Pierre Montet est né à Villefranche-sur-Saône le 27 juin 1885. Il réalise ses études secondaires au lycée Claude Bernard de Villefranche puis, après l'obtention de son baccalauréat, il effectue une classe préparatoire littéraire (khâgne) au lycée du Parc à Lyon. Il a Édouard Herriot pour professeur. Après une licence de lettres, il se consacre à l'égyptologie dès 1905 sous la direction de Victor Loret. En 1910, Pierre Montet obtient un premier contrat avec l'Égypte et fait son entrée à l’Institut français d'archéologie orientale du Caire. Son travail à l'institut français lui donne la matière pour la thèse qu'il publie sous le titre : Scènes de la vie privée dans les tombeaux égyptiens de l'Ancien Empire.

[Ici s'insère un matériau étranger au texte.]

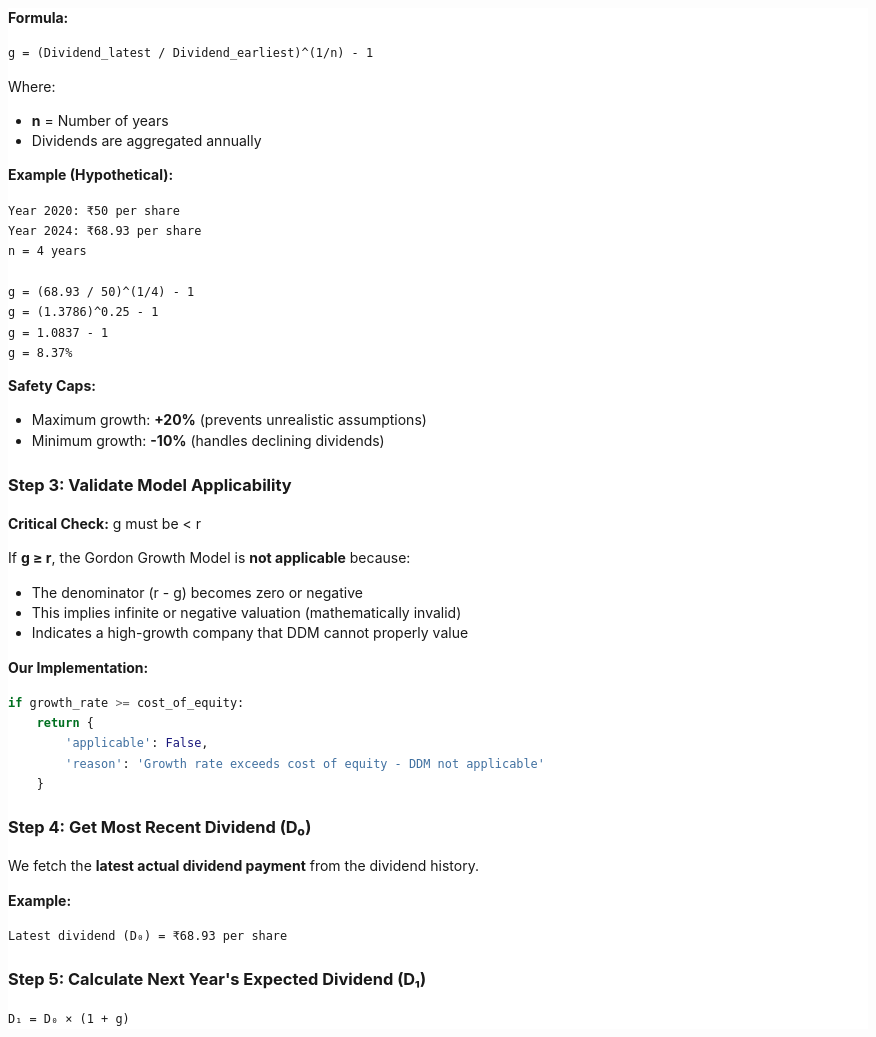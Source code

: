 **Formula:**
```
g = (Dividend_latest / Dividend_earliest)^(1/n) - 1
```

Where:
- **n** = Number of years
- Dividends are aggregated annually

**Example (Hypothetical):**
```
Year 2020: ₹50 per share
Year 2024: ₹68.93 per share
n = 4 years

g = (68.93 / 50)^(1/4) - 1
g = (1.3786)^0.25 - 1
g = 1.0837 - 1
g = 8.37%
```

**Safety Caps:**
- Maximum growth: **+20%** (prevents unrealistic assumptions)
- Minimum growth: **-10%** (handles declining dividends)

### Step 3: Validate Model Applicability

**Critical Check:** g must be < r

If **g ≥ r**, the Gordon Growth Model is **not applicable** because:
- The denominator (r - g) becomes zero or negative
- This implies infinite or negative valuation (mathematically invalid)
- Indicates a high-growth company that DDM cannot properly value

**Our Implementation:**
```python
if growth_rate >= cost_of_equity:
    return {
        'applicable': False,
        'reason': 'Growth rate exceeds cost of equity - DDM not applicable'
    }
```

### Step 4: Get Most Recent Dividend (D₀)

We fetch the **latest actual dividend payment** from the dividend history.

**Example:**
```
Latest dividend (D₀) = ₹68.93 per share
```

### Step 5: Calculate Next Year's Expected Dividend (D₁)

```
D₁ = D₀ × (1 + g)
```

En 1913 il est chargé de fouiller une colline à proximité de la pyramide d'Abou Rawash, au nord de Gizeh. Des vestiges de l'époque thinite y sont retrouvés. Après deux campagnes de fouilles, Pierre Montet met au jour une nécropole abritant treize tombeaux de la Ire dynastie et trois autres de la IVe dynastie. Ses travaux l'amènent à parcourir l’Égypte. En Haute-Égypte il étudie le site de Qasr-es-Sayyad. En Moyenne-Égypte il explore les tombes des sites d’Assiout, de Deir-Rifeh et de Beni Hassan. Avec un ami géologue il se rend par la suite dans le désert oriental vers le défilé de Ouadi Hammamat, en Haute-Égypte. Dans ces régions montagneuses désertiques entre le Nil et la mer Rouge les anciens Égyptiens exploitaient des mines mais également des carrières de grès et de basalte. Pierre Montet y copie les graffitis inscrits laissés à flanc de montagnes et s'applique à comprendre la vie et le travail des carriers de l’Égypte antique.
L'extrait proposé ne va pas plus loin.